### WHAT YOU WILL DO
Go through the records below and report each line with "hypertarget" in it.

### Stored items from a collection
::::::::

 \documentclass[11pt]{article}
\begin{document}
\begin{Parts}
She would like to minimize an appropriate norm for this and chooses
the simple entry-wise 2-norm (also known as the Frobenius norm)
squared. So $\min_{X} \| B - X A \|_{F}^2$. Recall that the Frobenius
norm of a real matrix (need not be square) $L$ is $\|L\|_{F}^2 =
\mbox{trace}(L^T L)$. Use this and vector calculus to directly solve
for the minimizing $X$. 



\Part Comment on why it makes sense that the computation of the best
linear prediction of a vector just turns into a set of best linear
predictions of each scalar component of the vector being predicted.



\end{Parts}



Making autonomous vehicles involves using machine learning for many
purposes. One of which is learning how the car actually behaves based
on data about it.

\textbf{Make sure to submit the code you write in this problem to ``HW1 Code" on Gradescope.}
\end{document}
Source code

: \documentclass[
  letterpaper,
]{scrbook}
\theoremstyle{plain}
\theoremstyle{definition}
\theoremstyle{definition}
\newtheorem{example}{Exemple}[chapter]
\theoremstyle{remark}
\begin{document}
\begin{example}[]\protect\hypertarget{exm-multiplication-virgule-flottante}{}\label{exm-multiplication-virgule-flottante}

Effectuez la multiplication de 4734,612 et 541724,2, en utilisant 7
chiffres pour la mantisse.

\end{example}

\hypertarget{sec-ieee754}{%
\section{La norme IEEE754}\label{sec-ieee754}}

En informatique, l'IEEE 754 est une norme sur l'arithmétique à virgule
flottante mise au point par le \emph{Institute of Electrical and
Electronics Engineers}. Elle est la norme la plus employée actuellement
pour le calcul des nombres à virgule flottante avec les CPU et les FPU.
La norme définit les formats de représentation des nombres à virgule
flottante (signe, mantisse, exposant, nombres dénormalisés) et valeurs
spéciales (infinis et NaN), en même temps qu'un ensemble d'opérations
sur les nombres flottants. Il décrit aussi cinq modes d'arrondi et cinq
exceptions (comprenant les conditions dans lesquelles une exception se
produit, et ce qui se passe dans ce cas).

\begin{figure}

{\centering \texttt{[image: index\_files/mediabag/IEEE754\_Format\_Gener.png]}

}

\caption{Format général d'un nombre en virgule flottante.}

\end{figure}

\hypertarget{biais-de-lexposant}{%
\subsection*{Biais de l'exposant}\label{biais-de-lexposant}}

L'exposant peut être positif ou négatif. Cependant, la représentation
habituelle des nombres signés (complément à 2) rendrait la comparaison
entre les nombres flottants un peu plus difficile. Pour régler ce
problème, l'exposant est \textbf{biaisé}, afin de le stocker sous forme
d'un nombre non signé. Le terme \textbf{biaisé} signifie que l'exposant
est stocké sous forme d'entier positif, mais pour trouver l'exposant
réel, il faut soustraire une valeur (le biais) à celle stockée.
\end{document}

::::::::

### ANSWER BELOW
\begin{example}[]\protect\hypertarget{exm-multiplication-virgule-flottante}{}\label{exm-multiplication-virgule-flottante}
\hypertarget{sec-ieee754}{%
\hypertarget{biais-de-lexposant}{%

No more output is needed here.